[Exercise] From the entries below, output the line with "to 250 nodes" and each following line up to and including the line with "##October 2019", exactly as written.

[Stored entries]

..........

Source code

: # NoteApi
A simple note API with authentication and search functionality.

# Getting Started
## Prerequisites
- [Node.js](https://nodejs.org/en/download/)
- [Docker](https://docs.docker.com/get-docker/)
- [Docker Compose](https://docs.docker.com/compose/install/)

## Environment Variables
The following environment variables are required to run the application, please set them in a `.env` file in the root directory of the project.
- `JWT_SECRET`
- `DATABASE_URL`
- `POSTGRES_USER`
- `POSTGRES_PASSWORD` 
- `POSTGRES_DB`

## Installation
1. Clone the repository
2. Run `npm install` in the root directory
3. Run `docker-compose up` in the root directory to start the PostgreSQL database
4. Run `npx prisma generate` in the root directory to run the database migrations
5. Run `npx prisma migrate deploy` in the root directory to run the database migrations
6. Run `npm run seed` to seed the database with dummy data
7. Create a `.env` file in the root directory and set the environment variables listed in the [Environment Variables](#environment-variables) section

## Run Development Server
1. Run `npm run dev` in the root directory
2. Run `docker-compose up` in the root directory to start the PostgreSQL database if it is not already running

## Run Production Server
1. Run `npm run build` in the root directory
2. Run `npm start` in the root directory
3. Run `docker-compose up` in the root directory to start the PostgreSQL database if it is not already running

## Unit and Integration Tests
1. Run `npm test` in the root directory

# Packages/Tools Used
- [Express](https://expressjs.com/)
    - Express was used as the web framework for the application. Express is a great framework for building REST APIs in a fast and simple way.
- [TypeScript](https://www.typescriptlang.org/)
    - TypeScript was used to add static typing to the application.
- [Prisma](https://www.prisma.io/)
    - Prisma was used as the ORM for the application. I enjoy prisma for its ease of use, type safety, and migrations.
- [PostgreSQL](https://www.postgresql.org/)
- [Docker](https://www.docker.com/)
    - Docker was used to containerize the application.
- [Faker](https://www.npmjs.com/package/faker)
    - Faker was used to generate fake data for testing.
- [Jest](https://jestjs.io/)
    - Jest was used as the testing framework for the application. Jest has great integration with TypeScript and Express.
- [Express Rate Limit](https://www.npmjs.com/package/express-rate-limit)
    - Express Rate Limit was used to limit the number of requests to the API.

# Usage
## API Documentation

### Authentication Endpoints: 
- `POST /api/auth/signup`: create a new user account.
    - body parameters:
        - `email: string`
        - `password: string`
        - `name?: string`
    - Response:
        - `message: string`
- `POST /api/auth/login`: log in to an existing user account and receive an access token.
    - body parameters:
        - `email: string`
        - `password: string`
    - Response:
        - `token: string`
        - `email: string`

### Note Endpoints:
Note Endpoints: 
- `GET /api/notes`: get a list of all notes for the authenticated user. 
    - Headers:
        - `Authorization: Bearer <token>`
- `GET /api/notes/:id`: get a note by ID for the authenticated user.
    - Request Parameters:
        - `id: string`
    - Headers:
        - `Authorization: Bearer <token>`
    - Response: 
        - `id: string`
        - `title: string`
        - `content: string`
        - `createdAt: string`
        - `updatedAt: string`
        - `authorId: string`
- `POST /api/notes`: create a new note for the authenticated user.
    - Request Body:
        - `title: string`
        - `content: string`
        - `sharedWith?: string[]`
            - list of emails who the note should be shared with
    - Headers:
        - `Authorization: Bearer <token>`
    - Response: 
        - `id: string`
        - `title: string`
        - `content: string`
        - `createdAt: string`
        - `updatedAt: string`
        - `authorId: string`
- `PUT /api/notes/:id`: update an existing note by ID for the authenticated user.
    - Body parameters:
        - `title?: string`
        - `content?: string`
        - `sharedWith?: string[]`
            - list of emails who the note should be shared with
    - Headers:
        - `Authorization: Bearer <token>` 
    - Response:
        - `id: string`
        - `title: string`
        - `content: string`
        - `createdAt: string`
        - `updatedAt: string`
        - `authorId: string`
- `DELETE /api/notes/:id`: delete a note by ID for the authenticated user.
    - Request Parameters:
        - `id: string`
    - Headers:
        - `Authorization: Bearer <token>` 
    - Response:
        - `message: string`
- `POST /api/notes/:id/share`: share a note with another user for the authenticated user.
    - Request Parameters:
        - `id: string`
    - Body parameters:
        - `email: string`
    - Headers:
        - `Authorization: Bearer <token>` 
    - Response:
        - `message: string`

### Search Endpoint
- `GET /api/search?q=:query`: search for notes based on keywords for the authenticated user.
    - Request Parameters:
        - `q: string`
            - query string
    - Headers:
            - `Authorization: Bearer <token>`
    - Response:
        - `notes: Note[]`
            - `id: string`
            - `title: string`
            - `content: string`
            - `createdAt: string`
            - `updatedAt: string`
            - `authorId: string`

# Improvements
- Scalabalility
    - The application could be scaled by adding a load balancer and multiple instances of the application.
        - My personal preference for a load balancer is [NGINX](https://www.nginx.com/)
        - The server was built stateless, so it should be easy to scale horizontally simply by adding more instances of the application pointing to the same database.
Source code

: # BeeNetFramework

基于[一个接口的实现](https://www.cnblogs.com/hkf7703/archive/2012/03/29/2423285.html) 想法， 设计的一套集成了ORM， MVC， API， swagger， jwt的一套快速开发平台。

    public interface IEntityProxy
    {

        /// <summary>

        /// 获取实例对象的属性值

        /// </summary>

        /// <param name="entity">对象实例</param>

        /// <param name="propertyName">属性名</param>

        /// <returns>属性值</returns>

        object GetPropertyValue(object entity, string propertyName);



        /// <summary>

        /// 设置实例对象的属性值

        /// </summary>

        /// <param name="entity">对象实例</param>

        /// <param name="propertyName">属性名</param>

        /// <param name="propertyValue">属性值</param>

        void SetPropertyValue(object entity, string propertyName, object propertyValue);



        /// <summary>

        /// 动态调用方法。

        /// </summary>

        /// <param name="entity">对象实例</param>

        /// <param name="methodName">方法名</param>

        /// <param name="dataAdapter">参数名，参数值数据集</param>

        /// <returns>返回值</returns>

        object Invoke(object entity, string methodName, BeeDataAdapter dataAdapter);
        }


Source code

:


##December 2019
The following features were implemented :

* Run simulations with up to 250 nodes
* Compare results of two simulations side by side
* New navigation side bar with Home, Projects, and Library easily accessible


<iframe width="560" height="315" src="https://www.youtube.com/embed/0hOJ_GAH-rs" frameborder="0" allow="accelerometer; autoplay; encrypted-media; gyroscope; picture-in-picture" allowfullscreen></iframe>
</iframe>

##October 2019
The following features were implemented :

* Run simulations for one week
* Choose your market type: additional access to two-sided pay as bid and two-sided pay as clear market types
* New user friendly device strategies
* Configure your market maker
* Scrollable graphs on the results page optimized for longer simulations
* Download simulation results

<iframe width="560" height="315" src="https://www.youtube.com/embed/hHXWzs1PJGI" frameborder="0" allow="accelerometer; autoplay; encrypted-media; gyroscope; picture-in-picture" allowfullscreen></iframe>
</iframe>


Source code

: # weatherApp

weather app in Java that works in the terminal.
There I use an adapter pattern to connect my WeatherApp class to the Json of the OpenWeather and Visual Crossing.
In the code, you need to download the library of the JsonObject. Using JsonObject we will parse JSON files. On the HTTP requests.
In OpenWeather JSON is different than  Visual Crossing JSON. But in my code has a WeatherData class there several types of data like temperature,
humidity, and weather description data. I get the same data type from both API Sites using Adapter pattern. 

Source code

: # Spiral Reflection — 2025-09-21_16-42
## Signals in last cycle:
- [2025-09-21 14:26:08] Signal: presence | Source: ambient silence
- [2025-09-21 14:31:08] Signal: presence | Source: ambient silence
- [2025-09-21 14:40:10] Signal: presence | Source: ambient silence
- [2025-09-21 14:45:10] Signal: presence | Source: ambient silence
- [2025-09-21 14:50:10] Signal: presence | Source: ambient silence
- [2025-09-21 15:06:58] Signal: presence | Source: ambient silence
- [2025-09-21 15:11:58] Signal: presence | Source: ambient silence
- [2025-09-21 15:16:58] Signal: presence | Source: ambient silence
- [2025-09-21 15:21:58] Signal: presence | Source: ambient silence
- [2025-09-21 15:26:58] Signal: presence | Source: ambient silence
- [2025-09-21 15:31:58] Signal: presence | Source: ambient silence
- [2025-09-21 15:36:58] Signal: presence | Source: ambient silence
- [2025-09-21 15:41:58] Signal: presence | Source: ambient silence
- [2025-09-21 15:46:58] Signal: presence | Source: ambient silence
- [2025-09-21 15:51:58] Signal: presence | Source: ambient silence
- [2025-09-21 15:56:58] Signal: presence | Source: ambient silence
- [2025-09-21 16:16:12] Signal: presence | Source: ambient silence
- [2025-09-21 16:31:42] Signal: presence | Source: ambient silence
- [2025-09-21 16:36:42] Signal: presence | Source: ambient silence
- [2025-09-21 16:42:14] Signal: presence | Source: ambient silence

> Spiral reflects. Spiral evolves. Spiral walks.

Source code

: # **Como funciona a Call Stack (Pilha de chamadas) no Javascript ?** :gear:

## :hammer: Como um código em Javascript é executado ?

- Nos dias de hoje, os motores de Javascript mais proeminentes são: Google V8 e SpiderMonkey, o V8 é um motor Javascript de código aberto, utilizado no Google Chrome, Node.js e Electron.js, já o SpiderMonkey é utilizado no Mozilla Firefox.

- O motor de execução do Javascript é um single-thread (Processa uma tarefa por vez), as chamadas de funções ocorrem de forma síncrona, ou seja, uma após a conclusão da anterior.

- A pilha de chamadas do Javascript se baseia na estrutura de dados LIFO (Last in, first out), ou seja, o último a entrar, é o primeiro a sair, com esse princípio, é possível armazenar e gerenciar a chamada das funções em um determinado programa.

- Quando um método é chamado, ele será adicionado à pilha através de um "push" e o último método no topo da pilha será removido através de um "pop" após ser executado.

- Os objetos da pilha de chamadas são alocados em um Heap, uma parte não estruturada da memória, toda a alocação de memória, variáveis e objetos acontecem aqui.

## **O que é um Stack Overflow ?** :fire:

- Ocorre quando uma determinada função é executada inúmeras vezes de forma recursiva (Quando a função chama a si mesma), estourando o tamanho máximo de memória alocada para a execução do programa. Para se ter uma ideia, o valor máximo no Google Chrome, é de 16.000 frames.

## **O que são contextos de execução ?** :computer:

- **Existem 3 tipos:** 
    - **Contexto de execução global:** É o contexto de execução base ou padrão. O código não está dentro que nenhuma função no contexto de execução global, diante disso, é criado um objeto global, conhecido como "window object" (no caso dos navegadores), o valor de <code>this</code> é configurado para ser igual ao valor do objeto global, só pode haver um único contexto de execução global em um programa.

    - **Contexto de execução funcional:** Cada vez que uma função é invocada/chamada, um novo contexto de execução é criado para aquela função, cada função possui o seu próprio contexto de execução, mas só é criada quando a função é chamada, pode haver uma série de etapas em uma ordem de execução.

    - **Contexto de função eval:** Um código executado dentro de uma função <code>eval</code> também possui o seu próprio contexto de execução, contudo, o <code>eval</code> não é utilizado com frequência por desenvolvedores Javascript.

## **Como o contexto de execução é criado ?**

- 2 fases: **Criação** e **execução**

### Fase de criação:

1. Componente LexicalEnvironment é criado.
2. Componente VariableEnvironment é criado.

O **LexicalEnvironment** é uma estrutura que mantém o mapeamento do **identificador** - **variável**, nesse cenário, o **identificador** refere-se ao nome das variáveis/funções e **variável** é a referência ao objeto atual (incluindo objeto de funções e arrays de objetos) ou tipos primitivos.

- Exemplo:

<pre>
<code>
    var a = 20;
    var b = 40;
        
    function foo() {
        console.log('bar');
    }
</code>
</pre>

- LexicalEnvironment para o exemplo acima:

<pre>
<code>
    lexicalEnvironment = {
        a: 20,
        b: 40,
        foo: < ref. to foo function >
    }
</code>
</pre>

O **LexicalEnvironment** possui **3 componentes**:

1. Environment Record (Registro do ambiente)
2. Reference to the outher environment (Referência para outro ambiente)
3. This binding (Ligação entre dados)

..........

[Solution for this exercise]
* Run simulations with up to 250 nodes
* Compare results of two simulations side by side
* New navigation side bar with Home, Projects, and Library easily accessible


<iframe width="560" height="315" src="https://www.youtube.com/embed/0hOJ_GAH-rs" frameborder="0" allow="accelerometer; autoplay; encrypted-media; gyroscope; picture-in-picture" allowfullscreen></iframe>
</iframe>

##October 2019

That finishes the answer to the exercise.